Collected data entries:
--- START ---
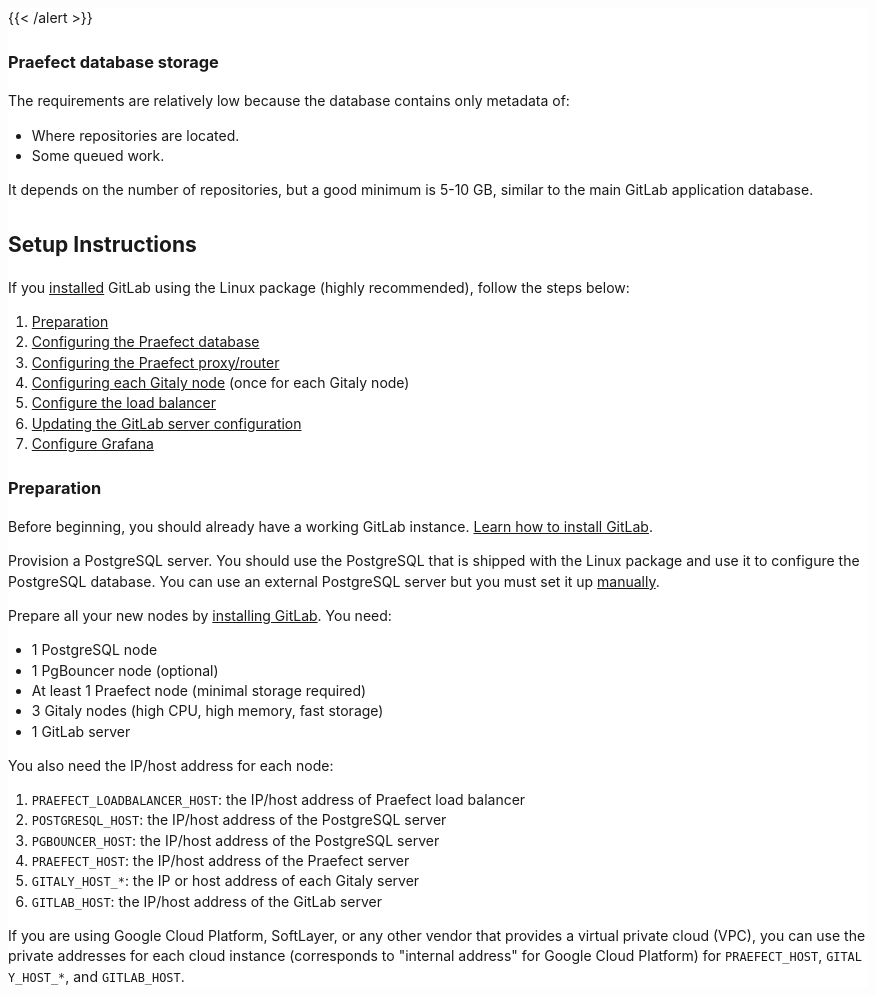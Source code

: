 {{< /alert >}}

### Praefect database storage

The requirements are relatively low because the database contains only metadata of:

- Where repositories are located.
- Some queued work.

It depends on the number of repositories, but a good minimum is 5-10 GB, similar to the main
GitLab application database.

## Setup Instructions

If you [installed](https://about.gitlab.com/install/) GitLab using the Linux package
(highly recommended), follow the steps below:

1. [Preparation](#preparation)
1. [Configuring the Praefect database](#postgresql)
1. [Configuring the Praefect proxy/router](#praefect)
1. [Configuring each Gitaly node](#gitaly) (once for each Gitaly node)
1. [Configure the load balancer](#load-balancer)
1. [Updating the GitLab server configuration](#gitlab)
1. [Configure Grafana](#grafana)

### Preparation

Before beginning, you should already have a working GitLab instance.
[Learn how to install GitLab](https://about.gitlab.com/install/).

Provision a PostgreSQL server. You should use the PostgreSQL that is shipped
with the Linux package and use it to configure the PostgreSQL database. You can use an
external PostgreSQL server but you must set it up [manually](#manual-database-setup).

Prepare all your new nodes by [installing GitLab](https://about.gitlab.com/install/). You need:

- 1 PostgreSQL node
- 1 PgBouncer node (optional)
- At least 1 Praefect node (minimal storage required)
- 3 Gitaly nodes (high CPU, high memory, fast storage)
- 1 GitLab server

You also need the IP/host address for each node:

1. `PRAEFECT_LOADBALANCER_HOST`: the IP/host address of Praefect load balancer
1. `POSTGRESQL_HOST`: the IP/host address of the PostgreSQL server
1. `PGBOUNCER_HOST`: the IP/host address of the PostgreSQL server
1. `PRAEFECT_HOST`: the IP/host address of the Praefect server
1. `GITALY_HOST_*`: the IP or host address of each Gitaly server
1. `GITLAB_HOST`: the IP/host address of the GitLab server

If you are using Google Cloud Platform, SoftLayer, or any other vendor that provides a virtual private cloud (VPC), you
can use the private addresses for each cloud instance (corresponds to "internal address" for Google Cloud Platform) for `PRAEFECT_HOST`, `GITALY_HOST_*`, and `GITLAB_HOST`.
--- END ---
--- START ---
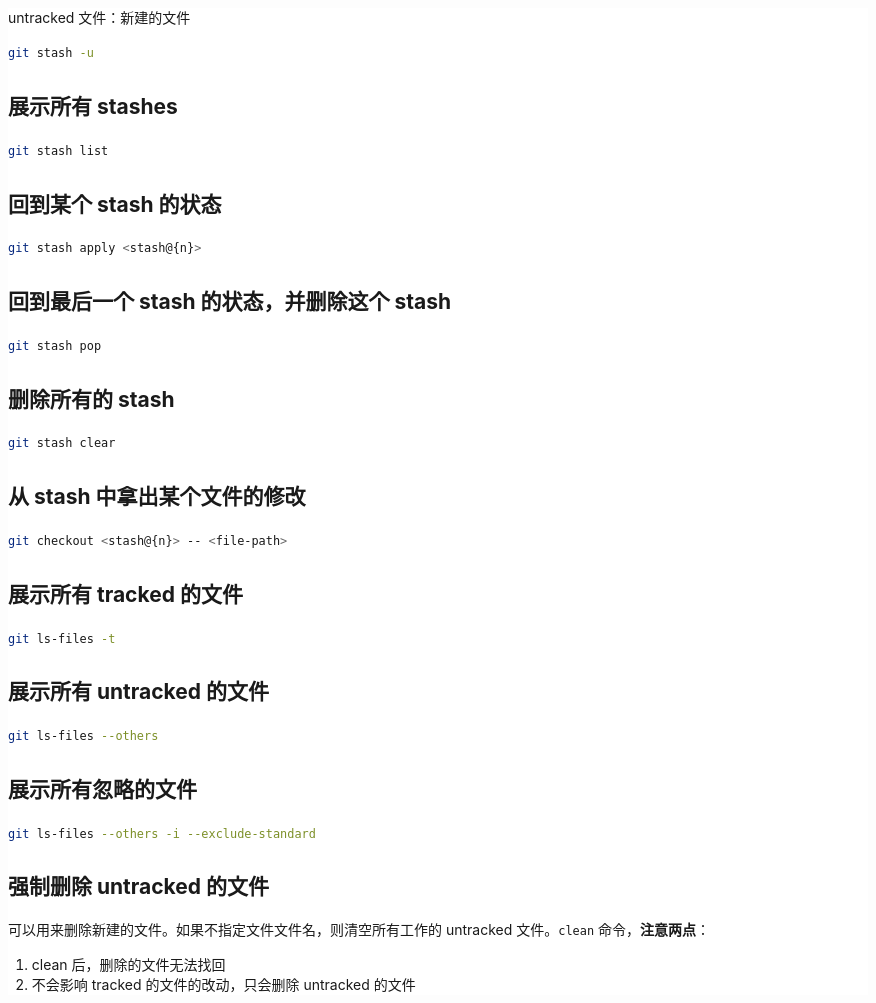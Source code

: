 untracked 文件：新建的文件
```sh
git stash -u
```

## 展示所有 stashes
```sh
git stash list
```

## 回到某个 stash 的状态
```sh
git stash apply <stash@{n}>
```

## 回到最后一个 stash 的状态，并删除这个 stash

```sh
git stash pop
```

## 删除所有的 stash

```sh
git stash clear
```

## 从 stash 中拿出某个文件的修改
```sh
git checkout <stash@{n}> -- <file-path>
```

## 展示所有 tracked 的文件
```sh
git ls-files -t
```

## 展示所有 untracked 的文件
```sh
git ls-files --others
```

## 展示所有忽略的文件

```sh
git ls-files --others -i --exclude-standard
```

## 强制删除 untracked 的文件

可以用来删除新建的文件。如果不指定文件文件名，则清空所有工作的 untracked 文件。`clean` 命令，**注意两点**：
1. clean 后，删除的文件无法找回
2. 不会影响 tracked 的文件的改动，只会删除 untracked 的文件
--- END ---
| Required work |
Write out only the lines that run from the line containing "external PostgreSQL server" through the line containing "can use the", both included, exactly as they appear above.

| Answer box |
external PostgreSQL server but you must set it up [manually](#manual-database-setup).

Prepare all your new nodes by [installing GitLab](https://about.gitlab.com/install/). You need:

- 1 PostgreSQL node
- 1 PgBouncer node (optional)
- At least 1 Praefect node (minimal storage required)
- 3 Gitaly nodes (high CPU, high memory, fast storage)
- 1 GitLab server

You also need the IP/host address for each node:

1. `PRAEFECT_LOADBALANCER_HOST`: the IP/host address of Praefect load balancer
1. `POSTGRESQL_HOST`: the IP/host address of the PostgreSQL server
1. `PGBOUNCER_HOST`: the IP/host address of the PostgreSQL server
1. `PRAEFECT_HOST`: the IP/host address of the Praefect server
1. `GITALY_HOST_*`: the IP or host address of each Gitaly server
1. `GITLAB_HOST`: the IP/host address of the GitLab server

If you are using Google Cloud Platform, SoftLayer, or any other vendor that provides a virtual private cloud (VPC), you
can use the private addresses for each cloud instance (corresponds to "internal address" for Google Cloud Platform) for `PRAEFECT_HOST`, `GITALY_HOST_*`, and `GITLAB_HOST`.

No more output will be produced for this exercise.